→ **WORK INSTRUCTIONS**
The output is the lines below from the one with "- **Environment Variables:** OAuth" through the one with "- **Environment Variables:** Production", both included, printed exactly and with no other line.

→ **SUPPLIED DATA**

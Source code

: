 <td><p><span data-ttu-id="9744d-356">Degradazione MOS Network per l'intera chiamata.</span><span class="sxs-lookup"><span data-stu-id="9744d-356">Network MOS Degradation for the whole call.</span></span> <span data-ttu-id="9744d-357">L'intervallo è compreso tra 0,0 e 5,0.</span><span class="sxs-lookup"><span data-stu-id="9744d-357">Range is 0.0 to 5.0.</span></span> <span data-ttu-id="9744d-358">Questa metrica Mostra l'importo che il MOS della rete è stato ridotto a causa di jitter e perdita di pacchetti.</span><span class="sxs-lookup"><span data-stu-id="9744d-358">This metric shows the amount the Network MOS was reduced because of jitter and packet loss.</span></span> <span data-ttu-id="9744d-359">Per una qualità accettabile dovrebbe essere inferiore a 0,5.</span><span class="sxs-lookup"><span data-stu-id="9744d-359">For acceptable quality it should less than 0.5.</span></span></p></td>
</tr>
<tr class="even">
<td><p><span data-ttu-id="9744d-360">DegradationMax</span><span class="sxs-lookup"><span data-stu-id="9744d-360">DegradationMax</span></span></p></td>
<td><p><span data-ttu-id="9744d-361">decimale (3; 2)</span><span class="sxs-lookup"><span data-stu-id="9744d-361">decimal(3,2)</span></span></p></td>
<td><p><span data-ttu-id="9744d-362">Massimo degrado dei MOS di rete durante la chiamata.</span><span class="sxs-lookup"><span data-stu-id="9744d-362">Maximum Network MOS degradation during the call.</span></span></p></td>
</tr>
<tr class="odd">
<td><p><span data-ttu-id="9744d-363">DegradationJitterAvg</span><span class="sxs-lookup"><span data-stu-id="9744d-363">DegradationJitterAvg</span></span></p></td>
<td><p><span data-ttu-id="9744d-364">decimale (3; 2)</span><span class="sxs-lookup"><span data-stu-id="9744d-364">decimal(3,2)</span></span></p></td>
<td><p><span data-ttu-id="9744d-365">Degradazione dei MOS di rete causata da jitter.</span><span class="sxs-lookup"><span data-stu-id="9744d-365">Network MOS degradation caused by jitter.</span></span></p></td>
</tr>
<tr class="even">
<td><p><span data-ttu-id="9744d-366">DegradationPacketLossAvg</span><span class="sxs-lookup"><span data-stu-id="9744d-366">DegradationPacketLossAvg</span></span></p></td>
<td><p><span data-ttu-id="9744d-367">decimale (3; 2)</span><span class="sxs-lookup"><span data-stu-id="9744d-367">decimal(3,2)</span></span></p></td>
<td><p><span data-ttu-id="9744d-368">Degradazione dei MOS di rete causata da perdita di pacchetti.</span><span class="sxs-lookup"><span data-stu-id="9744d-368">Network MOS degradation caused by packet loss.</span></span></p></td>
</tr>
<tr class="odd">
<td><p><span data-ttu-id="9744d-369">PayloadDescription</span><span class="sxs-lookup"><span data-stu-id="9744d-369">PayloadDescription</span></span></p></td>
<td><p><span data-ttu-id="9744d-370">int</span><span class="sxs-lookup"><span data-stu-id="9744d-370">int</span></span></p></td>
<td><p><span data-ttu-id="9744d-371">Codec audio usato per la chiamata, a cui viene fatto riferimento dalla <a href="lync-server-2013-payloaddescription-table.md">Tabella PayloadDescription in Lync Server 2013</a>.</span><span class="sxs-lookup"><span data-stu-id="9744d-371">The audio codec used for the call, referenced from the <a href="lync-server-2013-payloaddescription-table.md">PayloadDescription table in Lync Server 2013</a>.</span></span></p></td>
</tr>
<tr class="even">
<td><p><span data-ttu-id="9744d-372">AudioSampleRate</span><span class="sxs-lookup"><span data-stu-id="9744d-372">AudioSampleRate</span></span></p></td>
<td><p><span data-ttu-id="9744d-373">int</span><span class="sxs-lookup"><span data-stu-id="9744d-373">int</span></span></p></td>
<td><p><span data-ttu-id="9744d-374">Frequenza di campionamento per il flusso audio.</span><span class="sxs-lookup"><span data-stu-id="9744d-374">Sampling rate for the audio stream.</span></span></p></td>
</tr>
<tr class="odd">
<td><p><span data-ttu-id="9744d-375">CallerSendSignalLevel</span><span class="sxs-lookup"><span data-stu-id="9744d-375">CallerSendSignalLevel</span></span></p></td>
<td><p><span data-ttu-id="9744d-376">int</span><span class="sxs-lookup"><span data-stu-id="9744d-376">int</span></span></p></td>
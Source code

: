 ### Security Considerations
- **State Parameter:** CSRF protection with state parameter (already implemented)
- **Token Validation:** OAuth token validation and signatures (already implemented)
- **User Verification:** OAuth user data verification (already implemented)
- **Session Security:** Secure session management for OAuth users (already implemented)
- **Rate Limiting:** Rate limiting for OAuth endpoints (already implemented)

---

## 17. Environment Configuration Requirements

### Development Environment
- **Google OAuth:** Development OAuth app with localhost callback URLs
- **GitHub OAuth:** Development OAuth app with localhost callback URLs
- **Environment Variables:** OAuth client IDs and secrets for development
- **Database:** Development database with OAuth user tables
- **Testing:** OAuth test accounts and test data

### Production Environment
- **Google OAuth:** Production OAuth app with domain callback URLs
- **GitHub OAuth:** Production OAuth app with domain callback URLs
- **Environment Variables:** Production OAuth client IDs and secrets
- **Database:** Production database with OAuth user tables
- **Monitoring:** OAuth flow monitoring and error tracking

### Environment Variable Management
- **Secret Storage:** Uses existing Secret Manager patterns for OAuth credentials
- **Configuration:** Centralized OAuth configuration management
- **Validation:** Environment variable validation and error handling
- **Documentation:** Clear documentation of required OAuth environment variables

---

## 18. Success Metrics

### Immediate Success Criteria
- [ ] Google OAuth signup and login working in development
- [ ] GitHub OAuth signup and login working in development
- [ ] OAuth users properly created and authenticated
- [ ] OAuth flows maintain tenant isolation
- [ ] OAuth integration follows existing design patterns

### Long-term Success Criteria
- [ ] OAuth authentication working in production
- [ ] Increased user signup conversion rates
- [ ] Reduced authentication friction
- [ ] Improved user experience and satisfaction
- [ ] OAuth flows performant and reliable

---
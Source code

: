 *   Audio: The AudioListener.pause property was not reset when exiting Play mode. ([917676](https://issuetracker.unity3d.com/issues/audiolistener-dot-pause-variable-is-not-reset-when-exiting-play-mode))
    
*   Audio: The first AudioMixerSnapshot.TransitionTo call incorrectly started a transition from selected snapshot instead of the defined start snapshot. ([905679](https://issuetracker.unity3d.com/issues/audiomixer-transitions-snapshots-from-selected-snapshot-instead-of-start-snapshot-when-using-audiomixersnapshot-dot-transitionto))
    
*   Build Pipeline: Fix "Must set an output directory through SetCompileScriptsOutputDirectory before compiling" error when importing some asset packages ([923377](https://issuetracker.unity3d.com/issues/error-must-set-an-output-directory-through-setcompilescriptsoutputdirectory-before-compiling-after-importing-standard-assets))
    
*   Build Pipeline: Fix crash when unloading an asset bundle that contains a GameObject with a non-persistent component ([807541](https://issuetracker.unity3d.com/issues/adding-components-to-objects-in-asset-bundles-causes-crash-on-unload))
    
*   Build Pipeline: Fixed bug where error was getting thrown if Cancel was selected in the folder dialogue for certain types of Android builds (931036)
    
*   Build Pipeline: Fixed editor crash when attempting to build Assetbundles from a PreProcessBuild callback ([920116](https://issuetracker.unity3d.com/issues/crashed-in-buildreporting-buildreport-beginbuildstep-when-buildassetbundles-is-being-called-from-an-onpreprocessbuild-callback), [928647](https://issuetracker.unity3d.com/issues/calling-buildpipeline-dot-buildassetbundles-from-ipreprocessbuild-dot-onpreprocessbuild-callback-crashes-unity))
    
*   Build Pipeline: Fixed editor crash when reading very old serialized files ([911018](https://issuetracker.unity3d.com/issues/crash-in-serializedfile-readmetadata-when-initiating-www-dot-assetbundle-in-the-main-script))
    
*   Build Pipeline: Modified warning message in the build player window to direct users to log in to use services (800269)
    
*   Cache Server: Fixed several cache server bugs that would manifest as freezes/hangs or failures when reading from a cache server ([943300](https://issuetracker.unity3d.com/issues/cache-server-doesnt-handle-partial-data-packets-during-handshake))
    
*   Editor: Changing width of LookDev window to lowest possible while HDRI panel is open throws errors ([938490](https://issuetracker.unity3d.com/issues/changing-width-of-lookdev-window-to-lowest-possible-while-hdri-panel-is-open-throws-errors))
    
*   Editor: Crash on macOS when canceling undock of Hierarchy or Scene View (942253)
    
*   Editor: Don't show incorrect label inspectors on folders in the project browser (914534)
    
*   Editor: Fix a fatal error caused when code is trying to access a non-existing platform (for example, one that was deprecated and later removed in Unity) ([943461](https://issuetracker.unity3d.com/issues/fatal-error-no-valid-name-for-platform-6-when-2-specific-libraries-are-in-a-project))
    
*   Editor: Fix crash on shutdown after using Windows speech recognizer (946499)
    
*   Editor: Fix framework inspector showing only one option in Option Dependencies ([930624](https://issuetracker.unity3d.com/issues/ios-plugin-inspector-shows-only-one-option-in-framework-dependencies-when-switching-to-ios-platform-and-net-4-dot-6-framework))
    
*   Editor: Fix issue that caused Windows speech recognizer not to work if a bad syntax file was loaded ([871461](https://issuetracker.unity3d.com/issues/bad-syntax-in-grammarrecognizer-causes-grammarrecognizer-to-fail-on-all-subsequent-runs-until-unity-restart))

→ **OUTPUT**
- **Environment Variables:** OAuth client IDs and secrets for development
- **Database:** Development database with OAuth user tables
- **Testing:** OAuth test accounts and test data

### Production Environment
- **Google OAuth:** Production OAuth app with domain callback URLs
- **GitHub OAuth:** Production OAuth app with domain callback URLs
- **Environment Variables:** Production OAuth client IDs and secrets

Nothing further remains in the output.